All the slave States except four are arrayed in hostility to the General Government, and are demanding that the confederation which they have formed shall be recognized as a separate sovereign nation. The process by which they have attempted to form themselves into a distinct nation has been, for each State by itself to declare all connection with the General Government terminated, and then unite in forming a confederation among themselves.

Our present purpose does not require us to discuss the propriety of the acts of these States, yet it may be proper for us to say, that they find no warrant in any known principle of our Government, and no justification in the facts existing when they seceded.
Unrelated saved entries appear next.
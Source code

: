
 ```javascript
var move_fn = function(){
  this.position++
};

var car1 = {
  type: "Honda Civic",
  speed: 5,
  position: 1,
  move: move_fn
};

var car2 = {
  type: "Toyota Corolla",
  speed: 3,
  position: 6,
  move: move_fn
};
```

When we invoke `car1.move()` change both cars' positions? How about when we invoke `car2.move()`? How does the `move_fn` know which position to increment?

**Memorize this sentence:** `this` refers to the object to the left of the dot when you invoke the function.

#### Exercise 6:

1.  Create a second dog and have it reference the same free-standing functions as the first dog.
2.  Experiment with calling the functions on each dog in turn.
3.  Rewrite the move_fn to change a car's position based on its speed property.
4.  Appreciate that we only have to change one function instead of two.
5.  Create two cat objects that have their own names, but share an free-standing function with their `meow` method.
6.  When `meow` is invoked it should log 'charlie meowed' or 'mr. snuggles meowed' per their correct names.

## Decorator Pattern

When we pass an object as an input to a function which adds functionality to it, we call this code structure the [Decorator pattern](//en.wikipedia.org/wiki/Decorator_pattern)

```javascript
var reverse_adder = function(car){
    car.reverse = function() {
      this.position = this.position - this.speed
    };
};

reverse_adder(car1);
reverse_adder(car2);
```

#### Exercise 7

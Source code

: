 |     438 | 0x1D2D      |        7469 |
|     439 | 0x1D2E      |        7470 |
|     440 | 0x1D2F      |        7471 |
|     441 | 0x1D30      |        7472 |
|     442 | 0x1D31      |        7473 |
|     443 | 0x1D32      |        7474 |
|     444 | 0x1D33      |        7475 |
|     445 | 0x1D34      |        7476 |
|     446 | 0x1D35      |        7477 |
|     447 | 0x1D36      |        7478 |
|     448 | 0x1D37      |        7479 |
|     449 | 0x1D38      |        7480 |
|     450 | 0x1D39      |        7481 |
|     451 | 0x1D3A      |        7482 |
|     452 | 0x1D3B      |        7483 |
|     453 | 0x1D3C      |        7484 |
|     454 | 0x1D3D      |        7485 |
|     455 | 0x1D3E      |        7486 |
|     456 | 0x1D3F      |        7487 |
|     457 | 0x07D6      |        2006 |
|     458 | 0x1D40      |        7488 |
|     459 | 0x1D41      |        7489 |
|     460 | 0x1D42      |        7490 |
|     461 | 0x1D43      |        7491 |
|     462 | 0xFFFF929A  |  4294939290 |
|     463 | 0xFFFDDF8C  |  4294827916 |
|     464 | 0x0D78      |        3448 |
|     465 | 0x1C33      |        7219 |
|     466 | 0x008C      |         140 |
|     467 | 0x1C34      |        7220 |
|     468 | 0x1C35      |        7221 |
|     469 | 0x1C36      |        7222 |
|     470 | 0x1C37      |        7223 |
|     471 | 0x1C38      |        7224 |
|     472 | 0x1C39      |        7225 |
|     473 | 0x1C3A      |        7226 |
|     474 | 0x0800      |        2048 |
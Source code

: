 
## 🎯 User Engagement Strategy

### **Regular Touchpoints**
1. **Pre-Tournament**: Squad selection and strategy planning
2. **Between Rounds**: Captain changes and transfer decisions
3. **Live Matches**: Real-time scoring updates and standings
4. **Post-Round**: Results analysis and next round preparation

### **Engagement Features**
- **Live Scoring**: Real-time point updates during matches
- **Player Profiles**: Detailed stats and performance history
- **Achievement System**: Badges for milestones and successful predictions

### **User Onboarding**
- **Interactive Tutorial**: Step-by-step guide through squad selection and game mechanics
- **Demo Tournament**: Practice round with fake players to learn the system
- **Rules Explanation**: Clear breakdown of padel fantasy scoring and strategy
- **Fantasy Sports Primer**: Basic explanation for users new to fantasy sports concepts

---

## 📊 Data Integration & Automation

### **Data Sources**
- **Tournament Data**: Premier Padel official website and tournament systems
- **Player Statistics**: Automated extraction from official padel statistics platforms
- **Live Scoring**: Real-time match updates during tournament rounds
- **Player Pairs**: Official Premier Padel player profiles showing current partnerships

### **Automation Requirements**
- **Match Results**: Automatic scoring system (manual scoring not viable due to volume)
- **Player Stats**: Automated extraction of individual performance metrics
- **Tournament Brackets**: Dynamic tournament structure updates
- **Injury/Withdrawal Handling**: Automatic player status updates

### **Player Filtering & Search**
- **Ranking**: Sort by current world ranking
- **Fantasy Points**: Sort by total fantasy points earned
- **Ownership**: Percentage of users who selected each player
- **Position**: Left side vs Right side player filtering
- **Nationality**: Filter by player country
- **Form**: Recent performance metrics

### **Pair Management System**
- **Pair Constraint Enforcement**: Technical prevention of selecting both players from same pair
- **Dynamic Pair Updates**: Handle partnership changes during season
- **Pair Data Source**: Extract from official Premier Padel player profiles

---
While these States claim that their sovereignty as a nation shall be recognized, and have collected armies to make good their claim, the Government of the United States insists that the ordinances of secession are utterly void, and that the Constitution and laws of the United States are still in force within the seceded States, just as they are within any of the other States, and to maintain this position armies are rapidly gathering on the borders of the seceded States.

If there could be any intervention by which the shedding of blood and the desolation of civil war could be avoided, the practical good sense of the American people might discover some mode of adjusting the difficulties which would be alike honorable and beneficial to both the contending parties. But while one side demands the recognition of its sovereignty, and the other insists that such a recognition is a constitutional impossibility; it is manifest that there can be no arbiter but the sword, unless the people themselves, acting upon and through their representatives, State and national, shall interpose, arrest the strife, and enforce a settlement without bloodshed. If any terms or adjustment would be satisfactory to both parties, which would fall short of the recognition of the sovereignty of the seceded States, and still satisfy them, and short of the obedience of the seceded States to the Constitution and laws of the United States, and still satisfy the people of the United States, it is the duty of each party to notify the other of such terms as would be satisfactory, so that an attempt at adjustment might be made.

But we repeat, if the recognition of the sovereignty of the seceded States continue a sine qua non, and if the Government continue to disclaim the constitutional power to make such recognition, there is no peaceful solution of the difficulty possible, other than such as the people themselves may, by their action, produce.

It is proper for us to say that in our opinion the Constitution delegates to no one department of the Government, nor to all of them combined, the power to destroy the Government itself, as would be done by the division of the country into separate confederacies, and that the obligation exists to maintain the Constitution of the United States, and to preserve the Union unimpaired.

It has been suggested, in quarters entitled to the highest respect, that the independence of the States which have seceded might be acknowledged by a National Convention, adopting an amendment to the Constitution for that purpose, as such an amendment would have the support and acquiescence of the seceded States. But we leave that for the decision of the people and their representatives, when they shall feel the imperative necessity of such a settlement.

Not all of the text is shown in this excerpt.